We present three variations of default: a low default experience, a
moderate default experience, and a high default experience. In general,
the low default experience would reflect conditions in which borrowers
possessed good credit quality, lenders used high quality underwriting
requirements, and lenders' security interests were well protected in
terms of those factors that are associated with the preservation of
value, such the placement of the home (owned land versus leased land)
and installation. The high default experience would reflect conditions
in which borrowers are of poorer credit quality, and collateral values
and lenders' security interests are also poorer (see fig. 19).

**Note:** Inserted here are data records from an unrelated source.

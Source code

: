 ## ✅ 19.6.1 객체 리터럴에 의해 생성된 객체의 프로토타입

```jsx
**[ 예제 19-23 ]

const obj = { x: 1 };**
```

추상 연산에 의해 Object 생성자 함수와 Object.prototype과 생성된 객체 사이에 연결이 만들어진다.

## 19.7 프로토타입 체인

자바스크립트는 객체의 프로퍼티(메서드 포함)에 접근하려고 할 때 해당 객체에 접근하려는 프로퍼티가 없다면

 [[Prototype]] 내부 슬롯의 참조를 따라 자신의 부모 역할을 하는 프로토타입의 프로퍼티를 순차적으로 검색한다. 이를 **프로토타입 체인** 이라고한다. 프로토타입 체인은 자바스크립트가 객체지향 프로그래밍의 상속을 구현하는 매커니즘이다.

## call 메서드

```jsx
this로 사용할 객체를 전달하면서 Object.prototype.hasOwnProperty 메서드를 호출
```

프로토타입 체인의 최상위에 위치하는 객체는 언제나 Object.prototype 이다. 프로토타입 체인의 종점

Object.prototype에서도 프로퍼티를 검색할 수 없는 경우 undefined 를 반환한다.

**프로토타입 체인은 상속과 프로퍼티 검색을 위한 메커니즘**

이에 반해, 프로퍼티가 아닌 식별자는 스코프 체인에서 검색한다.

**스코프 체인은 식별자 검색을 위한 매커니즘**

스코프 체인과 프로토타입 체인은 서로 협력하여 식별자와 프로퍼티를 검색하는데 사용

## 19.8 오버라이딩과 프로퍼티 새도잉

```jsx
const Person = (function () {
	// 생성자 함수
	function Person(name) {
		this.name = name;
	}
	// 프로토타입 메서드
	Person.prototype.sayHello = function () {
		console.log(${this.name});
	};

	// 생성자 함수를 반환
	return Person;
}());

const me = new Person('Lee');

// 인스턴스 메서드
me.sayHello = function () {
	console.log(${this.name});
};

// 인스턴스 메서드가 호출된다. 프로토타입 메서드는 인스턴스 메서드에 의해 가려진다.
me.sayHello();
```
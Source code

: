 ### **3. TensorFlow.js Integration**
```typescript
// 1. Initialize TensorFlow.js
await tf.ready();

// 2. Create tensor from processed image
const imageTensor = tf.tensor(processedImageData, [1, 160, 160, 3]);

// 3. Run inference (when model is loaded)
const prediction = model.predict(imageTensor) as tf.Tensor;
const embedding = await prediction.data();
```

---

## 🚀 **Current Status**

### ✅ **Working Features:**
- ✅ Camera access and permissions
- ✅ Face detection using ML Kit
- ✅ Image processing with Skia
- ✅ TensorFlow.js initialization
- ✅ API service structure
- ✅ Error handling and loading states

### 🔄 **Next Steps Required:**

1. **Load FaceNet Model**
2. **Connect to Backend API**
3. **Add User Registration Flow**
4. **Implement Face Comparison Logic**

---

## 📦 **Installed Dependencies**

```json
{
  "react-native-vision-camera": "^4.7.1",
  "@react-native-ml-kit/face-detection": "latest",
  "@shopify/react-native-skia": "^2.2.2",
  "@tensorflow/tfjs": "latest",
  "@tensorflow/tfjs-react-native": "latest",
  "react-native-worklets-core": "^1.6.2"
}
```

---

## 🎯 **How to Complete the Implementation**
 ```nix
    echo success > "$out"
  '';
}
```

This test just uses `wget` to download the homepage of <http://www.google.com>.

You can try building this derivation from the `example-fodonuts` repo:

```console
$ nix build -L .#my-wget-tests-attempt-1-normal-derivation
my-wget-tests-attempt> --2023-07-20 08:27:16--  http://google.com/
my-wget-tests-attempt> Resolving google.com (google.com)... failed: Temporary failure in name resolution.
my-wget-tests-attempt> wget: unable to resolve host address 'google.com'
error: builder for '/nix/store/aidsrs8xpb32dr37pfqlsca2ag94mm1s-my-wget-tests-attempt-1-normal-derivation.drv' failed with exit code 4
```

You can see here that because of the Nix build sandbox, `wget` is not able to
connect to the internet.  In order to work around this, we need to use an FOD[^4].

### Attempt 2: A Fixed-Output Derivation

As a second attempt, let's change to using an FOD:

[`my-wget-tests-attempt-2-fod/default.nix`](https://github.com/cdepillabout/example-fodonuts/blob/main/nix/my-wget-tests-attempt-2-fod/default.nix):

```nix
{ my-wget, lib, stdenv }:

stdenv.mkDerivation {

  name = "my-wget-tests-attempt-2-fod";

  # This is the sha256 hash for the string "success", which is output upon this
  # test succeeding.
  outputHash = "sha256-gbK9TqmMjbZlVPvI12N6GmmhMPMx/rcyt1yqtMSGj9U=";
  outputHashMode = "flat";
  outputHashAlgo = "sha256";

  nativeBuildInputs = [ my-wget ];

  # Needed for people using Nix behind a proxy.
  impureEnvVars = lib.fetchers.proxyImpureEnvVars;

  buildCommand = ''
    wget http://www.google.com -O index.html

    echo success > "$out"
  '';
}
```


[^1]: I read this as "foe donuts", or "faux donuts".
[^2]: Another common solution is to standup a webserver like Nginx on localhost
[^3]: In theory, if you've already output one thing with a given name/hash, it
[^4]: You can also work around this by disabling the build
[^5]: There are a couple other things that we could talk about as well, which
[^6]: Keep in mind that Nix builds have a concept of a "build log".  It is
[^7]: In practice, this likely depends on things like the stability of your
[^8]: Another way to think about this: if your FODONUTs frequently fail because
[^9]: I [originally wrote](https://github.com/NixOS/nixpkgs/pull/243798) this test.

Figure 19: Assumptions of Default Risk Used in Our Analysis:
[See PDF for image]
Source: GAO.
[End of figure]
* Assumptions Based on Annual Prepayment Rates. We assumed that
prepayments were constant at 4 percent per year. Modest changes in this
level did not lead to much difference in our results. Based on our
discussions with lenders and others, we believe manufactured home-only
loan borrowers were not as likely as other homeowners to prepay in the
face of favorable refinancing opportunities. As a result, some of these
loans default in later years, but they also continue to generate annual
insurance premiums.
* Additional Scenario Assumptions. Using the prepayment rates and
default rates that we selected, we calculated the value of claims in a
given year as the (unpaid) principal balance due in that year based on
an amortization schedule relating the selected interest rate and loan
term. Based on assumed prepayment and default patterns, we calculated
cumulative defaults and losses, expressed as a percentage of the
original loan balance, losses, and insurance premiums paid by year. We
also calculate the present value of FHA's share of losses and the
present value of annual insurance premiums.[Footnote 51]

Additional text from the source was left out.